• **WHAT YOU NEED TO DO**: Make a verbatim copy of all the records. Skip every image.

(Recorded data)
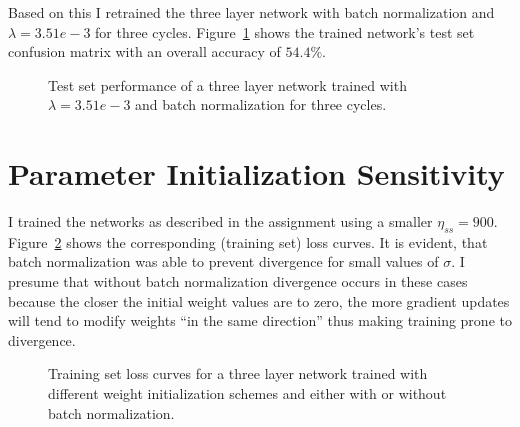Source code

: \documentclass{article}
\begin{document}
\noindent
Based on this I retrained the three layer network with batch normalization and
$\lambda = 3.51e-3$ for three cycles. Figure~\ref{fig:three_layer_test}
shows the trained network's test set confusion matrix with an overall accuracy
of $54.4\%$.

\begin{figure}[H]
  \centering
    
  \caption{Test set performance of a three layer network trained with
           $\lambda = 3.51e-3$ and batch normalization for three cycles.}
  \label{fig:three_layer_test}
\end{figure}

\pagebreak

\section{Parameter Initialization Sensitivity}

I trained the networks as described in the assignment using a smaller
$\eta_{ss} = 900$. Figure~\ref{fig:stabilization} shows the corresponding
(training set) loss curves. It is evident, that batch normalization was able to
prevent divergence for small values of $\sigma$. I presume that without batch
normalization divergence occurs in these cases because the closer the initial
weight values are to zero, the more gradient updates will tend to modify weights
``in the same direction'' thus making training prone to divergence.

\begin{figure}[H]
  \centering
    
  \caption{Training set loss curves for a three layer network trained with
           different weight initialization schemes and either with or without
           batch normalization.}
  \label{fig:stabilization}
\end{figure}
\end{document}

• **RESPONSE TO THIS EXERCISE**:
Source code

: \documentclass{article}
\begin{document}
\noindent
Based on this I retrained the three layer network with batch normalization and
$\lambda = 3.51e-3$ for three cycles. Figure~\ref{fig:three_layer_test}
shows the trained network's test set confusion matrix with an overall accuracy
of $54.4\%$.

\begin{figure}[H]
  \centering
    
  \caption{Test set performance of a three layer network trained with
           $\lambda = 3.51e-3$ and batch normalization for three cycles.}
  \label{fig:three_layer_test}
\end{figure}

\pagebreak

\section{Parameter Initialization Sensitivity}

I trained the networks as described in the assignment using a smaller
$\eta_{ss} = 900$. Figure~\ref{fig:stabilization} shows the corresponding
(training set) loss curves. It is evident, that batch normalization was able to
prevent divergence for small values of $\sigma$. I presume that without batch
normalization divergence occurs in these cases because the closer the initial
weight values are to zero, the more gradient updates will tend to modify weights
``in the same direction'' thus making training prone to divergence.

\begin{figure}[H]
  \centering
    
  \caption{Training set loss curves for a three layer network trained with
           different weight initialization schemes and either with or without
           batch normalization.}
  \label{fig:stabilization}
\end{figure}
\end{document}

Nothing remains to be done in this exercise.